先週(8日)、総務省が全国地方自治体のラスパイレス指数(国家公務員を100とした場合の地方公務員の給与水準)を発表し、宮城県は(都道府県で)2番目だったが、この数字をどう捉えているか。

村井知事

 宮城県は、私が知事になる前から断続的に給与削減等をいたしまして、ラスパイレス指数が全国の下位に位置した年もあったということでございます。いろいろな財政的な努力、行政改革をした結果、少しずつ財政状況が回復に向かい、財政状況が回復に向かったならば、それに見合った給料というものを支払うのは当然だと考えまして、今ラスパイレス指数がそのような結果になったということでございます。しかし、今でも管理職手当あるいは特別職の給与カットといったものは引き続き継続しておりますし、職員には財政的に厳しくなったならば、また給与の削減をお願いするということもあるということは、ずっと言い続けているということでございます。

Q

 今年7月、国から削減要請があると思うが、一般職員も含めてさらなるカットをお考えになっているということか。

村井知事

 これについては、今、地方財政計画(※)が示されただけでございますので、今後全体の財政状況等を見通しながら、また他の自治体がどのような判断をなさるのかというようなことも見極めながら、検討してまいりたいと思っております。この問題を議会に提案するのは早くても6月議会ということになりますので、まだ時間がございますから、もう少し熟慮させていただきたいと思います。いずれにいたしましても、県職員もこの大変厳しい状況の中でストレスを感じながら懸命に努力してくれておりますので、職員に対して私として大変感謝をしております。従って、熟慮の上に熟慮を重ねて判断をしてまいりたいと思っております。

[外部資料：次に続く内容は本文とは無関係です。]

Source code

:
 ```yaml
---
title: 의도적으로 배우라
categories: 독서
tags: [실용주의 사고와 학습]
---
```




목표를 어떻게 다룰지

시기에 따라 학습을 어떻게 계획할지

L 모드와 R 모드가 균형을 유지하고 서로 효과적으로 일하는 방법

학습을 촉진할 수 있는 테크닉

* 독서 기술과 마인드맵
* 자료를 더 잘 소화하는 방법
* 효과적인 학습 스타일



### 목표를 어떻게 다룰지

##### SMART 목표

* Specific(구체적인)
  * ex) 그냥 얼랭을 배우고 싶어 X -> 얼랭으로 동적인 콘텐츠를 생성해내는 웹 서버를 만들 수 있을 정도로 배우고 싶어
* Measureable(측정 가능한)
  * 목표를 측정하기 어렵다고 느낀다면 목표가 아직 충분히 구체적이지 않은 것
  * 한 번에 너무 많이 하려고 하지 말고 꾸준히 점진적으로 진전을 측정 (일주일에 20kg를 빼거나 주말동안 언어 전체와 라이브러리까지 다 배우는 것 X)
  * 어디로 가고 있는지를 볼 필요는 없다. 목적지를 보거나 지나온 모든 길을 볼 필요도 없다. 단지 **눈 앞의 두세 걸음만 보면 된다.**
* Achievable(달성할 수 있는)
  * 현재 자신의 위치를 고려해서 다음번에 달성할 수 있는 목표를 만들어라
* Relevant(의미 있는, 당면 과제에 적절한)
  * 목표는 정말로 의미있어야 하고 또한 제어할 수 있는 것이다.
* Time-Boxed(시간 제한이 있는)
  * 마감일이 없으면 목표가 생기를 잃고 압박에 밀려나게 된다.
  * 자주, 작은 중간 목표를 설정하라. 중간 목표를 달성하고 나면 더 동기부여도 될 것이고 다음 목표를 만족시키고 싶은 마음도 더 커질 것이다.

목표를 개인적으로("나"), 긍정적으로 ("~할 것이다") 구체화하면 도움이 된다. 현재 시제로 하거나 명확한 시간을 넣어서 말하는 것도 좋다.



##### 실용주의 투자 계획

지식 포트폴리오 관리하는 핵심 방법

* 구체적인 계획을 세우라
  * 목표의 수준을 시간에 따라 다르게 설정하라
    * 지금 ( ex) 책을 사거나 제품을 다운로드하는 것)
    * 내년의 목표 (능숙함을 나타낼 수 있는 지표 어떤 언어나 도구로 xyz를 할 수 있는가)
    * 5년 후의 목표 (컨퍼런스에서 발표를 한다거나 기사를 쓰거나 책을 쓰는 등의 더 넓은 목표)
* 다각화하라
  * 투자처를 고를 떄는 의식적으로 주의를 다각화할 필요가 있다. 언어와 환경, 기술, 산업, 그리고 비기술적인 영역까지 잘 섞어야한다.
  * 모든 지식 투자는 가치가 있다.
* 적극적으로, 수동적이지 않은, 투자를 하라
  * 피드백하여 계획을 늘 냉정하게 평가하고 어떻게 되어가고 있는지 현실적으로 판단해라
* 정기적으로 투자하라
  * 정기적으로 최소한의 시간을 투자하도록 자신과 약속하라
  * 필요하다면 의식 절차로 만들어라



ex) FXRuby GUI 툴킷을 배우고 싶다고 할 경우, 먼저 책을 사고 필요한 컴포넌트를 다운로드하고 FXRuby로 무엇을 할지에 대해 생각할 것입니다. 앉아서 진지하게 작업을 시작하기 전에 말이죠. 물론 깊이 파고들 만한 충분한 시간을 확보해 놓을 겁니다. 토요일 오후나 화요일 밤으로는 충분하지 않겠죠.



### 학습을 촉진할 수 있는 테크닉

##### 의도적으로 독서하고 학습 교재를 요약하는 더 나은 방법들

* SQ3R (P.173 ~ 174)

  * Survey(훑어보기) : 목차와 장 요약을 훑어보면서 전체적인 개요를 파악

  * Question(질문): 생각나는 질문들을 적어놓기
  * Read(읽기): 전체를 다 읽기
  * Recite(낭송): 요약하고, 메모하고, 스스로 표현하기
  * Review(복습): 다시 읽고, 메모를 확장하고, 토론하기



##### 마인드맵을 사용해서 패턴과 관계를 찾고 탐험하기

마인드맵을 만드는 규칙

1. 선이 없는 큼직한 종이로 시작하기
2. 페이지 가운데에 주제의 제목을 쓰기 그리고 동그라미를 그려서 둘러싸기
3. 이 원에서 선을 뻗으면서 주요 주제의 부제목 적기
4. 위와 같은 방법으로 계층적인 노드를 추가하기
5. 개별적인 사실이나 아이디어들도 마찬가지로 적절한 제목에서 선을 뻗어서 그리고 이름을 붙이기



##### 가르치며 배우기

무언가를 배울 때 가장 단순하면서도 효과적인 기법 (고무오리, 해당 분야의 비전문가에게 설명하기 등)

(※)地方財政計画・・・国が作成する地方団体の歳入歳出総額の見込額に関する書類。

道州制の推進について

 Q

 今日(12日)の午後、知事は東京へ道州制推進知事・指定都市市長連合の第2回総会に行くと思うが、その後の要望活動も含め、どういう話し合いをされ、どういう要望を国に行う予定か伺いたい。

村井知事

 先般(1月25日)、(共同代表の)橋下(徹大阪)市長とお会いしたときにお話をした内容について、まだ総会に諮っておりません。両共同代表の考え方が一致しましたので、これをまず総会にお諮りするということです。その上で、今後の活動方針を決めてアクションを起こす(とともに)、あわせて今日できましたならば、新藤(義孝)総務大臣のほうに連合としての要望活動に行ければと思っています。

Q

 村井知事が特にこの点を強く要望したいという部分はどういうものか。

村井知事

 (道州制の)推進基本法ができるということが、非常に重要だと思っております。今回、自民党は法案を提出するということを(安倍晋三)総裁もおっしゃっております。これを早く成立をさせなければなりませんので、そのためには連合としての動きのみならず、やはり国民的な応援体制というものを構築していかなければならないと思っております。「ぜひみんなで力を合わせて、国民的な議論の喚起をするように頑張っていきましょう」というようなことはお話をしようと思っております。